We all know that money can't buy happiness. Or at least I'd like to think that most of us do.
But what if I did an out-of-character backflip and said it can … buy happiness, that is?
Not because I'm shallow or to say that all I care about is a momentary thrill that a spot of retail therapy can produce (but will always be followed by the guilt of racking up the credit or wasting cash on unnecessary items - at least for me).
Think about it for a moment: a gift, no matter how small and regardless of its cost (even if it is handmade, like the ones I receive from my daughter), brings happiness to others, right?
And when you give something to somebody and see the smile that lights up their face, how does that make you feel? Happy too, right?
So there you go, money can buy happiness.
To test my theory, I did a quick vox pop with some of my friends on Facebook this week. "What makes you happier: buying something for yourself or buying something for somebody else [and why]?" I asked them.
Here's what a few of them had to say:
"Buying the perfect gift for someone else, or something that'll make them smile is much more satisfying. Mind you, buying myself a pair of Jimmy Choos did make me happy in a very shallow way," said one.
Nothing wrong with that; they are Jimmy Choos, after all.
And another: "I often buy for someone and enjoy it more. Never buy much for myself. There's a not so altruistic part of me that does want to see if that person will reciprocate or even just appreciate the gesture. Some may feel totally thankful and surprised, others may feel the burden of being in your debt … others feel no burden at all; indeed, their sense of self-entitlement means reciprocation is not even thought of. I don't want them to be in my debt, but even a small reciprocation makes you feel remembered and cared about. So buying for someone else is a sure-fire way of knowing who cares, who doesn't bother to care and who to avoid ever buying anything for ever again."
So the gift of giving can also be a test for some, while others can feel happy just reading about how somebody else has been helped.
"Of course I love buying something nice, but it reaches a plateau. Maybe it's my age; I do not think I had a plateau when I was a teenager. This made me happy yesterday, for someone else," another friend said, referring to a link she'd provided to a story on Kiva, the non-profit organisation that helps to alleviate poverty by connecting people through small loans.
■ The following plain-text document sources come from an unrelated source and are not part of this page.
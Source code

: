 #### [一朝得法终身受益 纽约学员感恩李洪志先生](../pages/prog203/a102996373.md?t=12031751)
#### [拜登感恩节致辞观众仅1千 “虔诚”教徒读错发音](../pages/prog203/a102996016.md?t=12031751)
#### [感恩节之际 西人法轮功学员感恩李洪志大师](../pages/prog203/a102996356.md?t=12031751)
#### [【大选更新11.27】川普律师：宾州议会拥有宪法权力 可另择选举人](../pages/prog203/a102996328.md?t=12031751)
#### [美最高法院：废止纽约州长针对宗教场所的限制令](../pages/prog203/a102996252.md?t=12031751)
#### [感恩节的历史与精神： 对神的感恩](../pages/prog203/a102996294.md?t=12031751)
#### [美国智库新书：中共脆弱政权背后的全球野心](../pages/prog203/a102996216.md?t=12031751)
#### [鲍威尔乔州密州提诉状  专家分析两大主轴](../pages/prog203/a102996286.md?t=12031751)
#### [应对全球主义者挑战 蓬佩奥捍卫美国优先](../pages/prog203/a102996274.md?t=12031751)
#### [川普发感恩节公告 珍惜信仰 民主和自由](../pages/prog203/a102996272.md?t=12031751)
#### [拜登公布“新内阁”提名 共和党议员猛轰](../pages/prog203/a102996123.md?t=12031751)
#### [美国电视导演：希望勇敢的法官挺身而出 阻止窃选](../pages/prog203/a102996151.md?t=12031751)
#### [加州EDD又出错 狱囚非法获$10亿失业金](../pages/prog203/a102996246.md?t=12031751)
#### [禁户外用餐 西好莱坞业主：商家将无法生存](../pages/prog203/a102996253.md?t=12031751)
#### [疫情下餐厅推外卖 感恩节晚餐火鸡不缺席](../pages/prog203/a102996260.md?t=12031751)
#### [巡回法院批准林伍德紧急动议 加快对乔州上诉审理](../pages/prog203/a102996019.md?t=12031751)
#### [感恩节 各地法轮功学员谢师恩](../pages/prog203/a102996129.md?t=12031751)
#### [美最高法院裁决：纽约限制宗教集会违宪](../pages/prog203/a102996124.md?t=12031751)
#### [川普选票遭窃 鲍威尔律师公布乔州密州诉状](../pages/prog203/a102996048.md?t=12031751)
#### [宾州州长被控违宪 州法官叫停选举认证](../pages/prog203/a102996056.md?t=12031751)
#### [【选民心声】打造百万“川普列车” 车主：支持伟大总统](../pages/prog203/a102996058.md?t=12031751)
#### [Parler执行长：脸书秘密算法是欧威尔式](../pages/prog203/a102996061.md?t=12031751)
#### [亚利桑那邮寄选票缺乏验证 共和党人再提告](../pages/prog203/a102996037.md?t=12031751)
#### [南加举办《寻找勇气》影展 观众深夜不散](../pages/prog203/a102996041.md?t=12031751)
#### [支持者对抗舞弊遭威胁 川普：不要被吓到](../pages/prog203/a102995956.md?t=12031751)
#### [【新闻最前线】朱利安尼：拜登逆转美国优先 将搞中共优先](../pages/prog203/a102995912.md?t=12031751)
Others felt it was about balance: "There comes a time in our days when we need to think of ourselves. Sometimes it happens in a bookshop when we see a particular book by an author we like and so we treat ourselves. That is good! In the same book shop, we could see a book that would suit someone we know, eg, child or grandchild. When we buy that book, we get a bigger smile on our face as we see the other person's face light up with glee at such a small gift."
And finally: "Seriously, it seems that I fall into the habit of one for them, one for me! Christmas shopping gets expensive, but then everyone is happy."
A book I stumbled across this week - Happy Money: The Science of Spending, by the behaviourial scientists Elizabeth Dunn and Michael Norton - has found that giving to others really does make us happy, as does a few other things, such as "choosing experiences" or giving back through charity.
A friend's sister in the United States does just that. Every year, she heads to Haiti with a group called Sionfonds for Haiti, where they set up medical clinics in rural areas.
"Among other things, we provide children with vaccinations, hand out thousands of antibiotics for parasites and other infections and conduct dental examinations," she said. "It is not uncommon for children and adults to have multiple infected teeth pulled with only a small dosage of a local anaesthetic. In the States, this would warrant hospitalisation and a week off of work to recover!
"Witnessing the spirit of the Haitian people, their resilience and appreciation for what little in life they have is more meaningful to me than anything I could possibly buy for myself. It is a humbling experience and a true lesson on life's real beauty."
I think Winston Churchill would agree with my friend's sister. "We make a living by what we get. We make a life by what we give," he once said.